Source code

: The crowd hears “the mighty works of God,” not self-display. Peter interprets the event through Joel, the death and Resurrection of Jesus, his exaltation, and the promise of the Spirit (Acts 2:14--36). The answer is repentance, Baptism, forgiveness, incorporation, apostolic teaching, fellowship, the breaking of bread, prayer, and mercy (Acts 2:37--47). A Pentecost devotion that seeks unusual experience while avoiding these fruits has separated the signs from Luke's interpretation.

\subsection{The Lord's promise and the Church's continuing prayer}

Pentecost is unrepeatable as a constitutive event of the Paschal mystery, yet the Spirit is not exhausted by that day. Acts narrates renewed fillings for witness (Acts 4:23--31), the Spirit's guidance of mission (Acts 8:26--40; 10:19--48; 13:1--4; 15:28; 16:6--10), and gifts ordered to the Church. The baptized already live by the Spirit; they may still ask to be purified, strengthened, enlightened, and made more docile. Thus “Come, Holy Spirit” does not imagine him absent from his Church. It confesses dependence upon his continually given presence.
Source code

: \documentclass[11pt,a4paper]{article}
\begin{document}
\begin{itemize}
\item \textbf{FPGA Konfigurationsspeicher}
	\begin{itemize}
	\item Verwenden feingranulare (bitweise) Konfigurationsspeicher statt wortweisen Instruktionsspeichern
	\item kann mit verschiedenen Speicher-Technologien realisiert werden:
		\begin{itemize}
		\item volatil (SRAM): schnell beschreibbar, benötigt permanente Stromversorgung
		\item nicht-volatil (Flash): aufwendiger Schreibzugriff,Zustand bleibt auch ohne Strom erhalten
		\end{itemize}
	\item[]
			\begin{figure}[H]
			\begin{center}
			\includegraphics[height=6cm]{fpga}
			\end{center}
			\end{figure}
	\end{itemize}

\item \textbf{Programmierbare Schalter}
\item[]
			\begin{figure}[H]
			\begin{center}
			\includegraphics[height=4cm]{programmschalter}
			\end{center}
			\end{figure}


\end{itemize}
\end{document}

* * *

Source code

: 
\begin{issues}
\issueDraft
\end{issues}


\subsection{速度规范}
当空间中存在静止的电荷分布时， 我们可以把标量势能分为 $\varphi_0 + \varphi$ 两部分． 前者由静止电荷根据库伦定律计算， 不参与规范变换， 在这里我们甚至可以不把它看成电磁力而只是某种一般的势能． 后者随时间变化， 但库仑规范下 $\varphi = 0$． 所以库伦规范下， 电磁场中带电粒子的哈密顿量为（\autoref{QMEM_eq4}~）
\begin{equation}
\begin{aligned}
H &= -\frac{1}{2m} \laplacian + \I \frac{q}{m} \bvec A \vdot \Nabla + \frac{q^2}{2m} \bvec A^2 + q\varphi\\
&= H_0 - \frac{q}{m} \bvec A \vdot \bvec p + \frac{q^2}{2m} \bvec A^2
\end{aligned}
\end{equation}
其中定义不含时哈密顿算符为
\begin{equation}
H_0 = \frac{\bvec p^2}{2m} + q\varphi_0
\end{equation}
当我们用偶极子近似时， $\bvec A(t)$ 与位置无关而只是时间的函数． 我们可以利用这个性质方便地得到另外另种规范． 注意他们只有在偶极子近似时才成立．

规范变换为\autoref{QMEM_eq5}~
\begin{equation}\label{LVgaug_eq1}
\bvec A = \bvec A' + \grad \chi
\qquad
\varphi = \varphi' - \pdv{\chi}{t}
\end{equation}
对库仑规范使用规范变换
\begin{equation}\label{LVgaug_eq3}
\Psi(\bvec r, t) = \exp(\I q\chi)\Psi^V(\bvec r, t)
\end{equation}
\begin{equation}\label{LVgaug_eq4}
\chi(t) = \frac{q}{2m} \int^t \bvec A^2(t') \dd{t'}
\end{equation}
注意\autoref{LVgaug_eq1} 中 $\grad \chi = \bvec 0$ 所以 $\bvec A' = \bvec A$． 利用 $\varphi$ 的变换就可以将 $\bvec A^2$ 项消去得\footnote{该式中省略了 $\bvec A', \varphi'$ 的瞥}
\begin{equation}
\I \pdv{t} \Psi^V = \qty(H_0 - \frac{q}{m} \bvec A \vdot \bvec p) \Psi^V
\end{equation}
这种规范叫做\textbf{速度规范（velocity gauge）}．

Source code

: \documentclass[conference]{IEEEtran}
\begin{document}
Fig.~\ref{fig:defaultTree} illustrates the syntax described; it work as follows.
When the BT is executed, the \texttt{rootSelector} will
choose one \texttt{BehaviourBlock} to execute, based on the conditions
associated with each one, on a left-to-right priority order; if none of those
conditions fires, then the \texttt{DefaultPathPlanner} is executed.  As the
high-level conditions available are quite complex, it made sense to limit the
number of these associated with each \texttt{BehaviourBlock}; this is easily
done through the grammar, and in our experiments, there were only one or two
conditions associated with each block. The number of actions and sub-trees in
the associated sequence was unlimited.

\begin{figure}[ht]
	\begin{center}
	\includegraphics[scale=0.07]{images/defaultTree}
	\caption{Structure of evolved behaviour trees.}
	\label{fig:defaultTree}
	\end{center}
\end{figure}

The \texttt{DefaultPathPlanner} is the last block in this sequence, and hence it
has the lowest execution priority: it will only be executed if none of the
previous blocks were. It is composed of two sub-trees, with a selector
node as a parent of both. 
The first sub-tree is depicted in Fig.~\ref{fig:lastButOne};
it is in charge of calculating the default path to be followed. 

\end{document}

ABOUT THIS TASK:
Your answer should consist of every line from the entries that holds "conditions".

EXERCISE RESPONSE:
choose one \texttt{BehaviourBlock} to execute, based on the conditions
conditions fires, then the \texttt{DefaultPathPlanner} is executed.  As the
high-level conditions available are quite complex, it made sense to limit the
conditions associated with each block. The number of actions and sub-trees in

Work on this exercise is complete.